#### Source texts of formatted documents
-------------------------

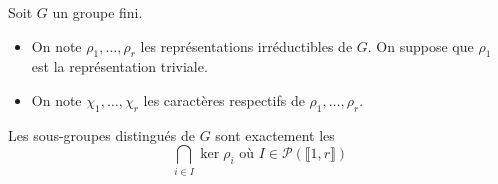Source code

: 





	Soit $G$ un groupe fini.

	\begin{notation}
		\begin{itemize}
			\item On note $\rho_1, \dots, \rho_r$ les représentations irréductibles de $G$. On suppose que $\rho_1$ est la représentation triviale.
			\item On note $\chi_1, \dots, \chi_r$ les caractères respectifs de $\rho_1, \dots, \rho_r$.
		\end{itemize}
	\end{notation}

	\begin{theorem}
		\label{sous-groupes-distingues-et-table-des-caracteres-1}
		Les sous-groupes distingués de $G$ sont exactement les
		\[ \bigcap_{i \in I} \ker{\rho_i} \text{ où } I \in \mathcal{P}(\llbracket 1, r \rrbracket) \]
	\end{theorem}

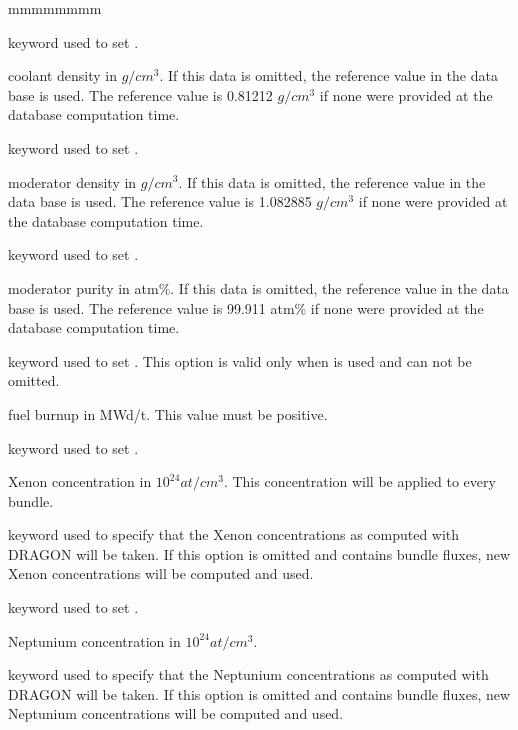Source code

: \begin{ListeDeDescription}{mmmmmmmm}
\item[\moc{RDCL}] keyword used to set .

\item[\dusa{dcool}] coolant density in $g/cm^3$.
If this data is omitted, the
reference value in the data base is used. The reference value is 
0.81212 $g/cm^3$ if none were provided at the database computation time.

\item[\moc{RDMD}] keyword used to set .

\item[\dusa{dmod}] moderator density in $g/cm^3$.
If this data is omitted, the
reference value in the data base is used. The reference value is 
1.082885 $g/cm^3$ if none were provided at the database computation time.

\item[\moc{PUR}] keyword used to set .

\item[\dusa{purity}] moderator purity in atm\%.
If this data is omitted, the
reference value in the data base is used. The reference value is 
99.911 atm\% if none were provided at the database computation time.

\item[\moc{BURN}] keyword used to set . This option is
valid only when  is used and can not be omitted.

\item[\dusa{bval}] fuel burnup in MWd/t. This value must be positive. 

\item[\moc{XENON}] keyword used to set .

\item[\dusa{nXe}] Xenon concentration in $10^{24} at/cm^3$. 
This concentration will be applied to every bundle.

\item[\moc{XEREF}] keyword used to specify that the Xenon concentrations
as computed with DRAGON will be taken. If this option is omitted and  
contains bundle fluxes, new Xenon concentrations will be computed and used.
\item[\moc{NEP}] keyword used to set .

\item[\dusa{nNp}] Neptunium concentration in $10^{24} at/cm^3$. 

\item[\moc{XEREF}] keyword used to specify that the Neptunium concentrations
as computed with DRAGON will be taken. If this option is omitted and  
contains bundle fluxes, new Neptunium concentrations will be computed and used.


\end{ListeDeDescription}
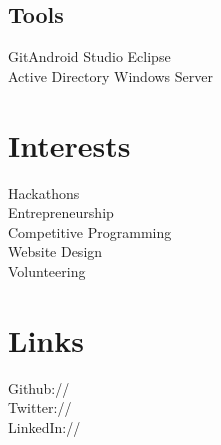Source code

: \documentclass[]{DavidTsenterResume}
\begin{document}
\begin{minipage}[t]{0.33\textwidth}
\subsection{Tools}
\textbullet{} Git\textbullet{}Android Studio \textbullet{}Eclipse\\
\textbullet{}Active Directory \textbullet{}Windows Server  \\

\vspace{4mm}


\section{Interests}
\textbullet{} Hackathons \\
\textbullet{} Entrepreneurship \\
\textbullet{} Competitive Programming \\
\textbullet{} Website Design \\
\textbullet{} Volunteering\\
\sectionsep
\sectionsep

\section{Links} 
Github:// \href{https://github.com/tsenterd}{} \\
Twitter://  \href{https://twitter.com/TsenterDavid}{} \\
LinkedIn://  \href{https://www.linkedin.com/in/davidtsenter}{}
\sectionsep

%
%

\end{minipage} 
\hfill
\end{document}
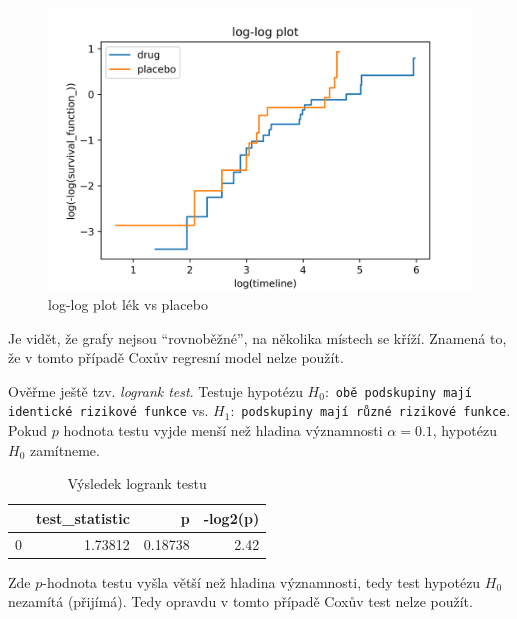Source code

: \documentclass[a4, 11pt]{article}
\newcommand{\uvoz}[1]{``{#1}''}                        %
\theoremstyle{definition}
\theoremstyle{remark}
\begin{document}
	\begin{figure}[H]
		\centering
		\includegraphics[width=0.6\linewidth]{img/loglogplot_KM.png}
	 	\caption{log-log plot lék vs placebo}
	 	\label{fig:loglogplot_drug_vs_placebo}
	\end{figure}
	
	Je vidět, že grafy nejsou \uvoz{rovnoběžné}, na několika místech se kříží. 
    Znamená to, že v tomto případě Coxův regresní model nelze použít. 
    
    Ověřme ještě tzv. \textit{logrank test}.
    Testuje hypotézu $H_0: $ \texttt{obě podskupiny mají identické rizikové funkce} vs. $H_1: $ \texttt{podskupiny mají různé rizikové funkce}. Pokud $p$ hodnota testu vyjde menší než hladina významnosti $\alpha = 0.1$, hypotézu $H_0$ zamítneme. 
    
    
    \begin{table}[H]
        \centering
    \begin{tabular}{lrrr}
        \toprule
        & \textbf{test\_statistic} & \textbf{p} & \textbf{-log2(p)} \\ \midrule
        0 & 1.73812 & 0.18738 & 2.42 \\
        \bottomrule
    \end{tabular}
    \caption{Výsledek logrank testu}
    \label{tab:logrank_test}
    \end{table}
    
    Zde $p$-hodnota testu vyšla větší než hladina významnosti, tedy test hypotézu $H_0$ nezamítá (přijímá). Tedy opravdu v tomto případě Coxův test nelze použít.
     
\end{document}
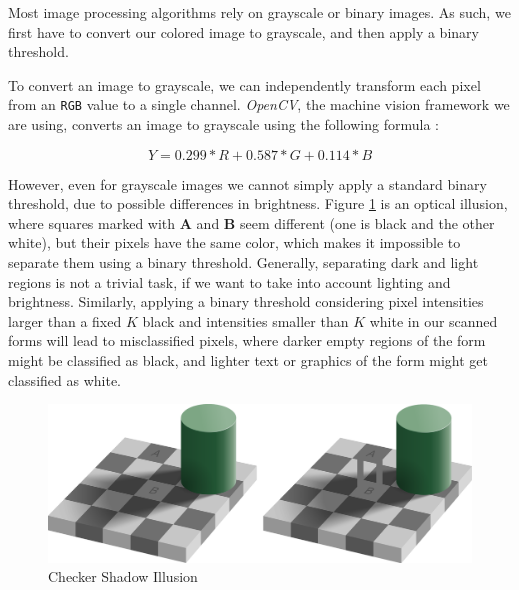 \documentclass[11pt, a4paper]{report}
\def\code#1{\texttt{#1}}
\begin{document}
Most image processing algorithms rely on grayscale or binary images. As such, we first have to convert our colored image to grayscale, and then apply a binary threshold.

To convert an image to grayscale, we can independently transform each pixel from an \code{RGB} value to a single channel. \textit{OpenCV}, the machine vision framework we are using, converts an image to grayscale using the following formula \cite{opencv-color-convention}:

\[Y = 0.299*R+0.587*G+0.114*B\]

However, even for grayscale images we cannot simply apply a standard binary threshold, due to possible differences in brightness. 
Figure \ref{checker-illusion} is an optical illusion, where squares marked with \textbf{A} and \textbf{B} seem different (one is black and the other white), but their pixels have the same color, which makes it impossible to separate them using a binary threshold. Generally, separating dark and light regions is not a trivial task, if we want to take into account lighting and brightness. Similarly, applying a binary threshold considering pixel intensities larger than a fixed $K$ black and intensities smaller than $K$ white in our scanned forms will lead to misclassified pixels, where darker empty regions of the form might be classified as black, and lighter text or graphics of the form might get classified as white.



\begin{figure}[!h]
	\centering
	\includegraphics[width=40em]{images/other/Checker_shadow_illusion.svg.png}
	\caption{Checker Shadow Illusion \cite{checker-illusion}}
	\label{checker-illusion}
\end{figure}
\end{document}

-------------------------

#### Problem description
Leave the pictures out and output the rest of the data word for word.

#### Response to this exercise
Source code

: 





	Soit $G$ un groupe fini.

	\begin{notation}
		\begin{itemize}
			\item On note $\rho_1, \dots, \rho_r$ les représentations irréductibles de $G$. On suppose que $\rho_1$ est la représentation triviale.
			\item On note $\chi_1, \dots, \chi_r$ les caractères respectifs de $\rho_1, \dots, \rho_r$.
		\end{itemize}
	\end{notation}

	\begin{theorem}
		\label{sous-groupes-distingues-et-table-des-caracteres-1}
		Les sous-groupes distingués de $G$ sont exactement les
		\[ \bigcap_{i \in I} \ker{\rho_i} \text{ où } I \in \mathcal{P}(\llbracket 1, r \rrbracket) \]
	\end{theorem}

Source code

: \begin{ListeDeDescription}{mmmmmmmm}
\item[\moc{RDCL}] keyword used to set .

\item[\dusa{dcool}] coolant density in $g/cm^3$.
If this data is omitted, the
reference value in the data base is used. The reference value is 
0.81212 $g/cm^3$ if none were provided at the database computation time.

\item[\moc{RDMD}] keyword used to set .

\item[\dusa{dmod}] moderator density in $g/cm^3$.
If this data is omitted, the
reference value in the data base is used. The reference value is 
1.082885 $g/cm^3$ if none were provided at the database computation time.

\item[\moc{PUR}] keyword used to set .

\item[\dusa{purity}] moderator purity in atm\%.
If this data is omitted, the
reference value in the data base is used. The reference value is 
99.911 atm\% if none were provided at the database computation time.

\item[\moc{BURN}] keyword used to set . This option is
valid only when  is used and can not be omitted.

\item[\dusa{bval}] fuel burnup in MWd/t. This value must be positive. 

\item[\moc{XENON}] keyword used to set .

\item[\dusa{nXe}] Xenon concentration in $10^{24} at/cm^3$. 
This concentration will be applied to every bundle.

\item[\moc{XEREF}] keyword used to specify that the Xenon concentrations
as computed with DRAGON will be taken. If this option is omitted and  
contains bundle fluxes, new Xenon concentrations will be computed and used.
\item[\moc{NEP}] keyword used to set .

\item[\dusa{nNp}] Neptunium concentration in $10^{24} at/cm^3$. 

\item[\moc{XEREF}] keyword used to specify that the Neptunium concentrations
as computed with DRAGON will be taken. If this option is omitted and  
contains bundle fluxes, new Neptunium concentrations will be computed and used.


\end{ListeDeDescription}
Source code

: \documentclass[]{DavidTsenterResume}
\begin{document}
\begin{minipage}[t]{0.33\textwidth}
\subsection{Tools}
\textbullet{} Git\textbullet{}Android Studio \textbullet{}Eclipse\\
\textbullet{}Active Directory \textbullet{}Windows Server  \\

\vspace{4mm}


\section{Interests}
\textbullet{} Hackathons \\
\textbullet{} Entrepreneurship \\
\textbullet{} Competitive Programming \\
\textbullet{} Website Design \\
\textbullet{} Volunteering\\
\sectionsep
\sectionsep

\section{Links} 
Github:// \href{https://github.com/tsenterd}{} \\
Twitter://  \href{https://twitter.com/TsenterDavid}{} \\
LinkedIn://  \href{https://www.linkedin.com/in/davidtsenter}{}
\sectionsep

%
%

\end{minipage} 
\hfill
\end{document}
Source code

: \documentclass[a4, 11pt]{article}
\newcommand{\uvoz}[1]{``{#1}''}                        %
\theoremstyle{definition}
\theoremstyle{remark}
\begin{document}
	\begin{figure}[H]
		\centering
		\includegraphics[width=0.6\linewidth]{img/loglogplot_KM.png}
	 	\caption{log-log plot lék vs placebo}
	 	\label{fig:loglogplot_drug_vs_placebo}
	\end{figure}
	
	Je vidět, že grafy nejsou \uvoz{rovnoběžné}, na několika místech se kříží. 
    Znamená to, že v tomto případě Coxův regresní model nelze použít. 
    
    Ověřme ještě tzv. \textit{logrank test}.
    Testuje hypotézu $H_0: $ \texttt{obě podskupiny mají identické rizikové funkce} vs. $H_1: $ \texttt{podskupiny mají různé rizikové funkce}. Pokud $p$ hodnota testu vyjde menší než hladina významnosti $\alpha = 0.1$, hypotézu $H_0$ zamítneme. 
    
    
    \begin{table}[H]
        \centering
    \begin{tabular}{lrrr}
        \toprule
        & \textbf{test\_statistic} & \textbf{p} & \textbf{-log2(p)} \\ \midrule
        0 & 1.73812 & 0.18738 & 2.42 \\
        \bottomrule
    \end{tabular}
    \caption{Výsledek logrank testu}
    \label{tab:logrank_test}
    \end{table}
    
    Zde $p$-hodnota testu vyšla větší než hladina významnosti, tedy test hypotézu $H_0$ nezamítá (přijímá). Tedy opravdu v tomto případě Coxův test nelze použít.
     
\end{document}
 \documentclass[11pt, a4paper]{report}
\def\code#1{\texttt{#1}}
\begin{document}
Most image processing algorithms rely on grayscale or binary images. As such, we first have to convert our colored image to grayscale, and then apply a binary threshold.

To convert an image to grayscale, we can independently transform each pixel from an \code{RGB} value to a single channel. \textit{OpenCV}, the machine vision framework we are using, converts an image to grayscale using the following formula \cite{opencv-color-convention}:

\[Y = 0.299*R+0.587*G+0.114*B\]

However, even for grayscale images we cannot simply apply a standard binary threshold, due to possible differences in brightness. 
Figure \ref{checker-illusion} is an optical illusion, where squares marked with \textbf{A} and \textbf{B} seem different (one is black and the other white), but their pixels have the same color, which makes it impossible to separate them using a binary threshold. Generally, separating dark and light regions is not a trivial task, if we want to take into account lighting and brightness. Similarly, applying a binary threshold considering pixel intensities larger than a fixed $K$ black and intensities smaller than $K$ white in our scanned forms will lead to misclassified pixels, where darker empty regions of the form might be classified as black, and lighter text or graphics of the form might get classified as white.



\begin{figure}[!h]
	\centering
	\includegraphics[width=40em]{images/other/Checker_shadow_illusion.svg.png}
	\caption{Checker Shadow Illusion \cite{checker-illusion}}
	\label{checker-illusion}
\end{figure}
\end{document}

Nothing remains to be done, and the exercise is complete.